Signé : Trois-Étoiles.
Post-scriptum. Fais-moi le plaisir de m'envoyer deux
douzaines de crayons et de monter mes chevaux le plus souvent que tu
pourras ; tu sais qu'ils sont à toi et que cela m'oblige.
Adieu, au revoir, Garnier. "
Que pensez-vous que fit Garnier ? qu'il se montra joyeux, qu'il
courut à son habit vert ? Il ne se montra point joyeux ; il
courut à son habit vert, c'est vrai, je n'en disconviens pas,
mais il fronça les sourcils ; ses mains allèrent
naturellement s'enfoncer dans ses poches, comme pour en braver la
profondeur. Son menton disparut dans sa cravate, sa clef dans son
gousset, et au moment où il tira sa porte, en disant à
François de le suivre, l'ariette la plus folle
s'élança de ses lèvres entrouvertes.
Je vous prie de remarquer que je ne plaisante point, et que cette
histoire n'est point un conte. Garnier demeure rue Poirée ; sa
famille est de Lons-Le-Saunier.
Dès que Garnier fut chez Trois-Étoiles, il monta
à cheval. Dès qu'il fut à cheval, il fut au bois
: dès qu'il fut au bois, il chercha de côté et
d'autre la beauté qu'il avait vue aux Bouffes.
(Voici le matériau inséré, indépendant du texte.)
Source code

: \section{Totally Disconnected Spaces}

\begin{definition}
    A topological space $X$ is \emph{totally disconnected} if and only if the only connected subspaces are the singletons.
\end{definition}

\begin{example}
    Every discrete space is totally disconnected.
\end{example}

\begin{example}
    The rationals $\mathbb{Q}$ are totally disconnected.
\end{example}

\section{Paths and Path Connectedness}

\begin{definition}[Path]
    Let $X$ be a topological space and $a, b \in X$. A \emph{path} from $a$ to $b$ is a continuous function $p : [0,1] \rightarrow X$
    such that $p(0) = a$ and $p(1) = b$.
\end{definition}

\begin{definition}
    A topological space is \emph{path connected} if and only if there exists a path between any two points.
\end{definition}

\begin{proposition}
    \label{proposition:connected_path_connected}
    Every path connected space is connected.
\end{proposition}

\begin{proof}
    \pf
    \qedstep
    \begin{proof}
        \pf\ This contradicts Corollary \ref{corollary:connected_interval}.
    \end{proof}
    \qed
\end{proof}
Elle passa aussitôt près de lui, très lentement
et en voiture découverte. Il la regarda à plusieurs
reprises ; mais il ne la reconnut pas, attendu qu'elle avait
oublié de mettre sa robe orange, et qu'elle était en
douillette bleue. Quant à elle, elle ne le reconnut pas non
plus, quoiqu'il eût toujours son habit vert, attendu que la
veille elle n'avait fait aucune attention à lui.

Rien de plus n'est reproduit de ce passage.